--- INFORMATION SHOWN Enclosed Below ---
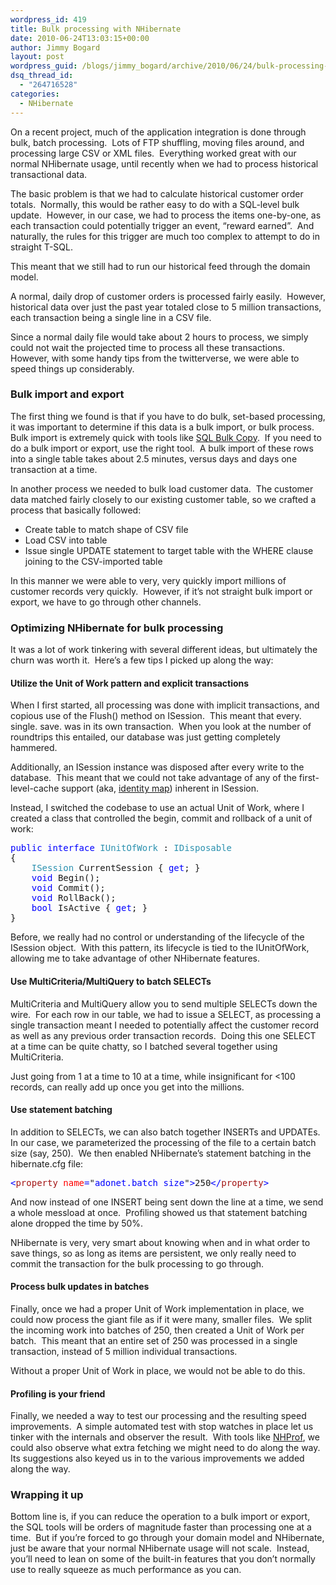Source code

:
 ```yaml
---
wordpress_id: 419
title: Bulk processing with NHibernate
date: 2010-06-24T13:03:15+00:00
author: Jimmy Bogard
layout: post
wordpress_guid: /blogs/jimmy_bogard/archive/2010/06/24/bulk-processing-with-nhibernate.aspx
dsq_thread_id:
  - "264716528"
categories:
  - NHibernate
---
```

On a recent project, much of the application integration is done through bulk, batch processing.&#160; Lots of FTP shuffling, moving files around, and processing large CSV or XML files.&#160; Everything worked great with our normal NHibernate usage, until recently when we had to process historical transactional data.

The basic problem is that we had to calculate historical customer order totals.&#160; Normally, this would be rather easy to do with a SQL-level bulk update.&#160; However, in our case, we had to process the items one-by-one, as each transaction could potentially trigger an event, “reward earned”.&#160; And naturally, the rules for this trigger are much too complex to attempt to do in straight T-SQL.

This meant that we still had to run our historical feed through the domain model.

A normal, daily drop of customer orders is processed fairly easily.&#160; However, historical data over just the past year totaled close to 5 million transactions, each transaction being a single line in a CSV file.

Since a normal daily file would take about 2 hours to process, we simply could not wait the projected time to process all these transactions.&#160; However, with some handy tips from the twitterverse, we were able to speed things up considerably.

### Bulk import and export

The first thing we found is that if you have to do bulk, set-based processing, it was important to determine if this data is a bulk import, or bulk process.&#160; Bulk import is extremely quick with tools like [SQL Bulk Copy](http://msdn.microsoft.com/en-us/library/ms188609.aspx).&#160; If you need to do a bulk import or export, use the right tool.&#160; A bulk import of these rows into a single table takes about 2.5 minutes, versus days and days one transaction at a time.

In another process we needed to bulk load customer data.&#160; The customer data matched fairly closely to our existing customer table, so we crafted a process that basically followed:

  * Create table to match shape of CSV file
  * Load CSV into table
  * Issue single UPDATE statement to target table with the WHERE clause joining to the CSV-imported table

In this manner we were able to very, very quickly import millions of customer records very quickly.&#160; However, if it’s not straight bulk import or export, we have to go through other channels.

### 

### Optimizing NHibernate for bulk processing

It was a lot of work tinkering with several different ideas, but ultimately the churn was worth it.&#160; Here’s a few tips I picked up along the way:

#### Utilize the Unit of Work pattern and explicit transactions

When I first started, all processing was done with implicit transactions, and copious use of the Flush() method on ISession.&#160; This meant that every. single. save. was in its own transaction.&#160; When you look at the number of roundtrips this entailed, our database was just getting completely hammered.

Additionally, an ISession instance was disposed after every write to the database.&#160; This meant that we could not take advantage of any of the first-level-cache support (aka, [identity map](http://martinfowler.com/eaaCatalog/identityMap.html)) inherent in ISession.

Instead, I switched the codebase to use an actual Unit of Work, where I created a class that controlled the begin, commit and rollback of a unit of work:

<pre><span style="color: blue">public interface </span><span style="color: #2b91af">IUnitOfWork </span>: <span style="color: #2b91af">IDisposable
</span>{
    <span style="color: #2b91af">ISession </span>CurrentSession { <span style="color: blue">get</span>; }
    <span style="color: blue">void </span>Begin();
    <span style="color: blue">void </span>Commit();
    <span style="color: blue">void </span>RollBack();
    <span style="color: blue">bool </span>IsActive { <span style="color: blue">get</span>; }
}</pre>

[](http://11011.net/software/vspaste)

Before, we really had no control or understanding of the lifecycle of the ISession object.&#160; With this pattern, its lifecycle is tied to the IUnitOfWork, allowing me to take advantage of other NHibernate features.

#### Use MultiCriteria/MultiQuery to batch SELECTs

MultiCriteria and MultiQuery allow you to send multiple SELECTs down the wire.&#160; For each row in our table, we had to issue a SELECT, as processing a single transaction meant I needed to potentially affect the customer record as well as any previous order transaction records.&#160; Doing this one SELECT at a time can be quite chatty, so I batched several together using MultiCriteria.

Just going from 1 at a time to 10 at a time, while insignificant for <100 records, can really add up once you get into the millions.

#### Use statement batching

In addition to SELECTs, we can also batch together INSERTs and UPDATEs.&#160; In our case, we parameterized the processing of the file to a certain batch size (say, 250).&#160; We then enabled NHibernate’s statement batching in the hibernate.cfg file:

<pre><span style="color: blue">&lt;</span><span style="color: #a31515">property </span><span style="color: red">name</span><span style="color: blue">=</span>"<span style="color: blue">adonet.batch_size</span>"<span style="color: blue">&gt;</span>250<span style="color: blue">&lt;/</span><span style="color: #a31515">property</span><span style="color: blue">&gt;</span></pre>

[](http://11011.net/software/vspaste)

And now instead of one INSERT being sent down the line at a time, we send a whole messload at once.&#160; Profiling showed us that statement batching alone dropped the time by 50%.

NHibernate is very, very smart about knowing when and in what order to save things, so as long as items are persistent, we only really need to commit the transaction for the bulk processing to go through.

#### Process bulk updates in batches

Finally, once we had a proper Unit of Work implementation in place, we could now process the giant file as if it were many, smaller files.&#160; We split the incoming work into batches of 250, then created a Unit of Work per batch.&#160; This meant that an entire set of 250 was processed in a single transaction, instead of 5 million individual transactions.

Without a proper Unit of Work in place, we would not be able to do this.

#### Profiling is your friend

Finally, we needed a way to test our processing and the resulting speed improvements.&#160; A simple automated test with stop watches in place let us tinker with the internals and observer the result.&#160; With tools like [NHProf](http://nhprof.com/), we could also observe what extra fetching we might need to do along the way.&#160; Its suggestions also keyed us in to the various improvements we added along the way.

### Wrapping it up

Bottom line is, if you can reduce the operation to a bulk import or export, the SQL tools will be orders of magnitude faster than processing one at a time.&#160; But if you’re forced to go through your domain model and NHibernate, just be aware that your normal NHibernate usage will not scale.&#160; Instead, you’ll need to lean on some of the built-in features that you don’t normally use to really squeeze as much performance as you can.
--- End of Enclosed INFORMATION SHOWN ---
* **EXERCISE REQUIREMENTS**
An exact reproduction of every record above is required, with no pictures included.

* **WRITTEN SOLUTION**
Source code

:
 ```yaml
---
wordpress_id: 419
title: Bulk processing with NHibernate
date: 2010-06-24T13:03:15+00:00
author: Jimmy Bogard
layout: post
wordpress_guid: /blogs/jimmy_bogard/archive/2010/06/24/bulk-processing-with-nhibernate.aspx
dsq_thread_id:
  - "264716528"
categories:
  - NHibernate
---
```

On a recent project, much of the application integration is done through bulk, batch processing.&#160; Lots of FTP shuffling, moving files around, and processing large CSV or XML files.&#160; Everything worked great with our normal NHibernate usage, until recently when we had to process historical transactional data.

The basic problem is that we had to calculate historical customer order totals.&#160; Normally, this would be rather easy to do with a SQL-level bulk update.&#160; However, in our case, we had to process the items one-by-one, as each transaction could potentially trigger an event, “reward earned”.&#160; And naturally, the rules for this trigger are much too complex to attempt to do in straight T-SQL.

This meant that we still had to run our historical feed through the domain model.

A normal, daily drop of customer orders is processed fairly easily.&#160; However, historical data over just the past year totaled close to 5 million transactions, each transaction being a single line in a CSV file.

Since a normal daily file would take about 2 hours to process, we simply could not wait the projected time to process all these transactions.&#160; However, with some handy tips from the twitterverse, we were able to speed things up considerably.

### Bulk import and export

The first thing we found is that if you have to do bulk, set-based processing, it was important to determine if this data is a bulk import, or bulk process.&#160; Bulk import is extremely quick with tools like [SQL Bulk Copy](http://msdn.microsoft.com/en-us/library/ms188609.aspx).&#160; If you need to do a bulk import or export, use the right tool.&#160; A bulk import of these rows into a single table takes about 2.5 minutes, versus days and days one transaction at a time.

In another process we needed to bulk load customer data.&#160; The customer data matched fairly closely to our existing customer table, so we crafted a process that basically followed:

  * Create table to match shape of CSV file
  * Load CSV into table
  * Issue single UPDATE statement to target table with the WHERE clause joining to the CSV-imported table

In this manner we were able to very, very quickly import millions of customer records very quickly.&#160; However, if it’s not straight bulk import or export, we have to go through other channels.

### 

### Optimizing NHibernate for bulk processing

It was a lot of work tinkering with several different ideas, but ultimately the churn was worth it.&#160; Here’s a few tips I picked up along the way:

#### Utilize the Unit of Work pattern and explicit transactions

When I first started, all processing was done with implicit transactions, and copious use of the Flush() method on ISession.&#160; This meant that every. single. save. was in its own transaction.&#160; When you look at the number of roundtrips this entailed, our database was just getting completely hammered.

Additionally, an ISession instance was disposed after every write to the database.&#160; This meant that we could not take advantage of any of the first-level-cache support (aka, [identity map](http://martinfowler.com/eaaCatalog/identityMap.html)) inherent in ISession.

Instead, I switched the codebase to use an actual Unit of Work, where I created a class that controlled the begin, commit and rollback of a unit of work:

<pre><span style="color: blue">public interface </span><span style="color: #2b91af">IUnitOfWork </span>: <span style="color: #2b91af">IDisposable
</span>{
    <span style="color: #2b91af">ISession </span>CurrentSession { <span style="color: blue">get</span>; }
    <span style="color: blue">void </span>Begin();
    <span style="color: blue">void </span>Commit();
    <span style="color: blue">void </span>RollBack();
    <span style="color: blue">bool </span>IsActive { <span style="color: blue">get</span>; }
}</pre>

[](http://11011.net/software/vspaste)

Before, we really had no control or understanding of the lifecycle of the ISession object.&#160; With this pattern, its lifecycle is tied to the IUnitOfWork, allowing me to take advantage of other NHibernate features.

#### Use MultiCriteria/MultiQuery to batch SELECTs

MultiCriteria and MultiQuery allow you to send multiple SELECTs down the wire.&#160; For each row in our table, we had to issue a SELECT, as processing a single transaction meant I needed to potentially affect the customer record as well as any previous order transaction records.&#160; Doing this one SELECT at a time can be quite chatty, so I batched several together using MultiCriteria.

Just going from 1 at a time to 10 at a time, while insignificant for <100 records, can really add up once you get into the millions.

#### Use statement batching

In addition to SELECTs, we can also batch together INSERTs and UPDATEs.&#160; In our case, we parameterized the processing of the file to a certain batch size (say, 250).&#160; We then enabled NHibernate’s statement batching in the hibernate.cfg file:

<pre><span style="color: blue">&lt;</span><span style="color: #a31515">property </span><span style="color: red">name</span><span style="color: blue">=</span>"<span style="color: blue">adonet.batch_size</span>"<span style="color: blue">&gt;</span>250<span style="color: blue">&lt;/</span><span style="color: #a31515">property</span><span style="color: blue">&gt;</span></pre>

[](http://11011.net/software/vspaste)

And now instead of one INSERT being sent down the line at a time, we send a whole messload at once.&#160; Profiling showed us that statement batching alone dropped the time by 50%.

NHibernate is very, very smart about knowing when and in what order to save things, so as long as items are persistent, we only really need to commit the transaction for the bulk processing to go through.

#### Process bulk updates in batches

Finally, once we had a proper Unit of Work implementation in place, we could now process the giant file as if it were many, smaller files.&#160; We split the incoming work into batches of 250, then created a Unit of Work per batch.&#160; This meant that an entire set of 250 was processed in a single transaction, instead of 5 million individual transactions.

Without a proper Unit of Work in place, we would not be able to do this.

#### Profiling is your friend

Finally, we needed a way to test our processing and the resulting speed improvements.&#160; A simple automated test with stop watches in place let us tinker with the internals and observer the result.&#160; With tools like [NHProf](http://nhprof.com/), we could also observe what extra fetching we might need to do along the way.&#160; Its suggestions also keyed us in to the various improvements we added along the way.

### Wrapping it up

Bottom line is, if you can reduce the operation to a bulk import or export, the SQL tools will be orders of magnitude faster than processing one at a time.&#160; But if you’re forced to go through your domain model and NHibernate, just be aware that your normal NHibernate usage will not scale.&#160; Instead, you’ll need to lean on some of the built-in features that you don’t normally use to really squeeze as much performance as you can.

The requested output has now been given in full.